The first time to have sexual activity may not be as great as how you used to have it or even how you imagined it to go. This is why it’s important to get advice from your health-care provider so you know the necessary steps and preparations to make any sexual activity as pleasurable as possible.

A psychologist or sex therapist specializing in addressing the psychological impact you’re experiencing may also help you overcome the fears, anxieties, and insecurities you may be facing while recovering from cancer and getting back to your normal sex life.

You may also be prescribed oral or topical medications to regain your sexual function. Some health-care providers also find medical devices to be very beneficial for women recovering from cervical cancer.

Your first sex after treatment may be painful, but there is good pain and bad pain even when it comes to BDSM. Vaginal dilators are cone-shaped devices that help women with certain medical conditions enjoy sex again after treatment or surgery.
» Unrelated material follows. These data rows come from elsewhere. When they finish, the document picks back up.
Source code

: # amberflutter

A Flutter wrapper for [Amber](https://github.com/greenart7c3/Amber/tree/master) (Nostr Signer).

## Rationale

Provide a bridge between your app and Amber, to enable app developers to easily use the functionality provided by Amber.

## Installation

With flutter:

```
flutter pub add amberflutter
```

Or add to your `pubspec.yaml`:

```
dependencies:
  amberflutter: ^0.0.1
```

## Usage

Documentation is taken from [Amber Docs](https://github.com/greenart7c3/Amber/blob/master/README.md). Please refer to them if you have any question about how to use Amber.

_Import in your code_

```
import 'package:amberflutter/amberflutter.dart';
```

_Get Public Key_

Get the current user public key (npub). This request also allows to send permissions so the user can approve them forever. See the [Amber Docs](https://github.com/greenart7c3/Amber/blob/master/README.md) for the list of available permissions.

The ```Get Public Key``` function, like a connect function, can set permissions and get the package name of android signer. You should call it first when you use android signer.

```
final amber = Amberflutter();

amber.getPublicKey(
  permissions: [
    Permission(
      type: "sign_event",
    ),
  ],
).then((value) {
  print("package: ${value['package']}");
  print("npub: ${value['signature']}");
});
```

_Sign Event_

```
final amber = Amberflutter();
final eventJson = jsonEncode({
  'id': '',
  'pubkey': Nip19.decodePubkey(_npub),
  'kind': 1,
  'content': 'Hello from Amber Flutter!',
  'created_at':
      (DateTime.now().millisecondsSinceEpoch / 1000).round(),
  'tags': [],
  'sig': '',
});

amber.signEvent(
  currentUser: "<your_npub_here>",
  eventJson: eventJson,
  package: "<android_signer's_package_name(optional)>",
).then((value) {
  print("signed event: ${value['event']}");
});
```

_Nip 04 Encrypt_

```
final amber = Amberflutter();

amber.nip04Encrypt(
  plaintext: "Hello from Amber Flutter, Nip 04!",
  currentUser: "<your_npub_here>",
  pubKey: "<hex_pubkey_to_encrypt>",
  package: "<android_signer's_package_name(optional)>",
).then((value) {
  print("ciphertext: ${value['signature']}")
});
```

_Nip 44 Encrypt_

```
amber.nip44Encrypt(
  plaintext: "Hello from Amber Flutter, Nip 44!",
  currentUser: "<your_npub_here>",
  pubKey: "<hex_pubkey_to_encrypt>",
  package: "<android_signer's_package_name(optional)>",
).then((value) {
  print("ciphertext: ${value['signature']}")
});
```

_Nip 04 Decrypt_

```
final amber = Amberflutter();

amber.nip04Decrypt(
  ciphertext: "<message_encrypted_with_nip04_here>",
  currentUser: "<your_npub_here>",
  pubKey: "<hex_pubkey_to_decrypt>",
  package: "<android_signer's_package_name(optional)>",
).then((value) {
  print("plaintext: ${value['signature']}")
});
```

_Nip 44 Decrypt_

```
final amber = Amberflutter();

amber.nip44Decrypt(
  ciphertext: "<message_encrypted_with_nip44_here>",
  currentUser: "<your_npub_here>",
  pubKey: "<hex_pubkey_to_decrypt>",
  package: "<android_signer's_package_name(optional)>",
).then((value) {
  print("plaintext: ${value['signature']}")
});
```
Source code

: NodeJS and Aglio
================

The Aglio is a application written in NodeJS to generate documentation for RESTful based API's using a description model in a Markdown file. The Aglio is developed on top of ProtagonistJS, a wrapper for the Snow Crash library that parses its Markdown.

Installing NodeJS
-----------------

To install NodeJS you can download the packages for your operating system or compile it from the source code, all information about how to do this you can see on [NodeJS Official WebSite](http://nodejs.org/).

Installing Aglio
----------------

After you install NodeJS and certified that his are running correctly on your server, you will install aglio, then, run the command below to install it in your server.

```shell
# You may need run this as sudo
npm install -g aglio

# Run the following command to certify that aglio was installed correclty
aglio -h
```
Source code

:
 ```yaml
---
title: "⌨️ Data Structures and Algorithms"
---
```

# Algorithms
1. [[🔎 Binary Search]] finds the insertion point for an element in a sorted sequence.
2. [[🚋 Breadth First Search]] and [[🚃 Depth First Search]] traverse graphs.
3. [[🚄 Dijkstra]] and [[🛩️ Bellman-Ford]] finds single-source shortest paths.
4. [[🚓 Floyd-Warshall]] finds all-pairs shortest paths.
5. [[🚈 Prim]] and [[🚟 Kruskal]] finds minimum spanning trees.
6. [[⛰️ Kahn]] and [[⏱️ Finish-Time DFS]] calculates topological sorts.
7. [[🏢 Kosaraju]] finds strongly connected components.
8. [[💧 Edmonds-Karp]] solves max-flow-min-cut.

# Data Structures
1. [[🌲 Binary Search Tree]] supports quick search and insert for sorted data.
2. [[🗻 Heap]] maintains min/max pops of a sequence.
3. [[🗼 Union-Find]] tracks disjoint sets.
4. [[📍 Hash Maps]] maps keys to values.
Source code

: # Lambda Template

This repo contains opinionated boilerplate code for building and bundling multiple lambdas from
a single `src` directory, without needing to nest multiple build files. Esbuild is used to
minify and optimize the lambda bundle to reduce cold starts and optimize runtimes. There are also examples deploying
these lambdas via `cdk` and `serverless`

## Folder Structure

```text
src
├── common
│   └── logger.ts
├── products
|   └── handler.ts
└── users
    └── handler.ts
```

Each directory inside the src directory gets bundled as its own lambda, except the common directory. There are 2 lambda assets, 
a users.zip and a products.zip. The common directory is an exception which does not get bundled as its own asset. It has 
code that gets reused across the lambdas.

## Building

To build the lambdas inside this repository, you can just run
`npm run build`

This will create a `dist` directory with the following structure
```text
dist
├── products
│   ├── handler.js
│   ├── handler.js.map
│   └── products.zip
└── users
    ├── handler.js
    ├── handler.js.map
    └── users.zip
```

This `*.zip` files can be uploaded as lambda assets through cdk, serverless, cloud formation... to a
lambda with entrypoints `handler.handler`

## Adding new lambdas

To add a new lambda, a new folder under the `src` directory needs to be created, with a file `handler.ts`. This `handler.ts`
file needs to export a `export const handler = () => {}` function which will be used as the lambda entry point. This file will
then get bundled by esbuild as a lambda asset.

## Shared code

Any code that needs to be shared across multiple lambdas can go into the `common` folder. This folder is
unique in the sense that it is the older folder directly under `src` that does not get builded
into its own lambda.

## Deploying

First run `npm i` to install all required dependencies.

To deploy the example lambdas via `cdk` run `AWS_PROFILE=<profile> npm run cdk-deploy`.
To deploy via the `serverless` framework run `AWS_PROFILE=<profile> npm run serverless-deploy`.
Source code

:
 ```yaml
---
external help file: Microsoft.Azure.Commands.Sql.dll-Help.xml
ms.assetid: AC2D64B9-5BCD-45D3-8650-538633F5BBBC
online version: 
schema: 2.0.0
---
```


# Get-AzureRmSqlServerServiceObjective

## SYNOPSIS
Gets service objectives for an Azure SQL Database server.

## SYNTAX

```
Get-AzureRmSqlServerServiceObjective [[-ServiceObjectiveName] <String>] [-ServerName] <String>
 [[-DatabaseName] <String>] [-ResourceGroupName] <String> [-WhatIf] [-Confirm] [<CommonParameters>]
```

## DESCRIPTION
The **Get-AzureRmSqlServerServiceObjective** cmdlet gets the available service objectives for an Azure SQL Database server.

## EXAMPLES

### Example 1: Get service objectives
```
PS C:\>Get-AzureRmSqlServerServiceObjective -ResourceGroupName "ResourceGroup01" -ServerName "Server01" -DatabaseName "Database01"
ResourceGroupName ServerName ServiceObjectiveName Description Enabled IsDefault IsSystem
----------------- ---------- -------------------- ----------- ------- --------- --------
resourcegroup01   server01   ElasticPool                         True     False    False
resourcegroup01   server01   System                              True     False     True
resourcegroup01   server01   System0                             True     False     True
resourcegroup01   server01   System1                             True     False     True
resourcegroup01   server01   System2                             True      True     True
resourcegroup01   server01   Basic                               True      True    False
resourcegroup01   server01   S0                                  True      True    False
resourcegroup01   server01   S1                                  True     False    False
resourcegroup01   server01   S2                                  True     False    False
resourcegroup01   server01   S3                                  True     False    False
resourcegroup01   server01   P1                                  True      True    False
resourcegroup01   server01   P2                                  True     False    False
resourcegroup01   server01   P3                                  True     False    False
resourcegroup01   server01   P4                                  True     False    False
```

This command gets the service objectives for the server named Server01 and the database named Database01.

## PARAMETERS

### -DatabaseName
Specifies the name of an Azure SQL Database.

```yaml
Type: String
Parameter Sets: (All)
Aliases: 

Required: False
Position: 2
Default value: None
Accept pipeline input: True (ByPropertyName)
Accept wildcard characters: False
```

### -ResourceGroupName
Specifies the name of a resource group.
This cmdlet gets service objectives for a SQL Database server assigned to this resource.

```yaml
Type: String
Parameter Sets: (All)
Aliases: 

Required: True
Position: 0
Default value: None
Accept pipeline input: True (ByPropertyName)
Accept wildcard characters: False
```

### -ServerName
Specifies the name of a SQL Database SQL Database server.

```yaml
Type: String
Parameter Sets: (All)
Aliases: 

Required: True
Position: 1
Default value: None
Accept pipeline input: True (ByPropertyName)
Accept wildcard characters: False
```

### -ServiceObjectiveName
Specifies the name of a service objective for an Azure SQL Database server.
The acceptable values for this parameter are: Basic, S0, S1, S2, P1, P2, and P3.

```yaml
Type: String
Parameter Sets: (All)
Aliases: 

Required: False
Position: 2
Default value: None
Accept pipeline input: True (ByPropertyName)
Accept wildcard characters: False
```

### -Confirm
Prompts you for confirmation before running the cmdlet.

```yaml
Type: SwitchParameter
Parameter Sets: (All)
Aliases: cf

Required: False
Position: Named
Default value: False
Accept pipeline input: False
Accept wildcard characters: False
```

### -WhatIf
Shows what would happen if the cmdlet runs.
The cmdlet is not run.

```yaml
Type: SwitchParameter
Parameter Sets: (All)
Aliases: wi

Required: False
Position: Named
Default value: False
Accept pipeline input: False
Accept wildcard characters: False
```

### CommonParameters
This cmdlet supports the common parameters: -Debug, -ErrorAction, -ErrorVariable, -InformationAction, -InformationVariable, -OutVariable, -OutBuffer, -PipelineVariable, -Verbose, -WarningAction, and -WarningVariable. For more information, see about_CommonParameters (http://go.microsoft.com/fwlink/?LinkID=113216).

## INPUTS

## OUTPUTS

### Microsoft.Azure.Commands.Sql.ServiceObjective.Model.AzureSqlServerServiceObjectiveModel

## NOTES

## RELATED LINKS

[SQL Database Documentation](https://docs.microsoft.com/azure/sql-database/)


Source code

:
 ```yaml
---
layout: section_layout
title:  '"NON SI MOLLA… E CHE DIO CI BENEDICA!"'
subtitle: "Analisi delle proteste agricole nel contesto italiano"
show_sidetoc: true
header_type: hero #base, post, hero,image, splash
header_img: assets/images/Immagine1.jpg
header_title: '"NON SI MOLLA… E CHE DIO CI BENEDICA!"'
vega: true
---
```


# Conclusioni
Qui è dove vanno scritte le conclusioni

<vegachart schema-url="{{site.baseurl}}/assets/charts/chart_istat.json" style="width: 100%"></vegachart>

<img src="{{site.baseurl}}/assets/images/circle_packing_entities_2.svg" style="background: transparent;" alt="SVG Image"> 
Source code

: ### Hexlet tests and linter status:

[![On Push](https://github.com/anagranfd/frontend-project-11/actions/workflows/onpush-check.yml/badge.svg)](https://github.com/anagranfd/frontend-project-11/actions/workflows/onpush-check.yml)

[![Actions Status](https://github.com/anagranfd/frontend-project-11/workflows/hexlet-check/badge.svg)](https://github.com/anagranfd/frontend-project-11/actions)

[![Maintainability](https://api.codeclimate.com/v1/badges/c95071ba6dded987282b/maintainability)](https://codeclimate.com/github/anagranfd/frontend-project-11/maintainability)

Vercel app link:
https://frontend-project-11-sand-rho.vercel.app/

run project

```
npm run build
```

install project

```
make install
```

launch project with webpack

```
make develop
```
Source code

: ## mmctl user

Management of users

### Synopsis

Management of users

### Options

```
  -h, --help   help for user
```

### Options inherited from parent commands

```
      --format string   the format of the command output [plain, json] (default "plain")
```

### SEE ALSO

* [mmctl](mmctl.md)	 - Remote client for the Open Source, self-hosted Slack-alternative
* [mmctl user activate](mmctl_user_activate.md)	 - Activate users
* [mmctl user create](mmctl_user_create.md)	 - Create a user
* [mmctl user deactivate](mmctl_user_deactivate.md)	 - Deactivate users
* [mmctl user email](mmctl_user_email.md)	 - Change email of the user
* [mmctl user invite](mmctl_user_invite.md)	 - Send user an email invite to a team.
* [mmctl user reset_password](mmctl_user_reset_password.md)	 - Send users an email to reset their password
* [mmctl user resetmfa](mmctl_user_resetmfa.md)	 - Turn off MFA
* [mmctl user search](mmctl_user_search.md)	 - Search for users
Vaginal dilators help improve sexual function by strengthening pelvic floor muscles and stretching the vaginal muscles to allow penetration minus the pain.

Talk to Your Partner

Any relationship will always need open communication and not just after cancer. Partners may not always see eye to eye in every problem or situation. Sex is a sensitive topic to talk about, but it’s necessary to discuss it so you can still have a healthy sex life after recovering from cervical cancer.

There may be some sexual activities that you used to enjoy like BDSM but may need a bit more time and preparation before you can get back to it. Be transparent to your partner about your worries and fears. This will help you overcome problems together.

Experiment and Explore

Your vaginal muscles may be tighter, and your natural vaginal lubrication may be more scarce than before due to the cancer treatment. These may make penetrative sex painful. Take it slow, and continue with your vaginal dilation therapy and prescribed medication or ointment. It may take time, but you will regain your normal sexual function.

Sex doesn’t always have to be about penetration and intercourse. But if these are the things that you look forward to, you may want to take the time to experiment and explore other intimate activities with your partner. 

You can try other sexual activities that don’t involve penetration, such as masturbation, mutual masturbation, mutual genital touching, and oral sex. These may help ramp up your sexual desire.

If you’re ready to dive in deeper and push through with penetrative sex and BDSM, remember to use a safe lubricant, give more time for foreplay, and start with light bondage first. 

Experiment with different positions to find out which is comfortable for you, and explore different techniques that you find pleasurable.

Cancer treatment may have affected your sexuality, but that doesn’t mean that your sex life is gone forever. You don’t have to rush or force yourself to do something you’re not comfortable with.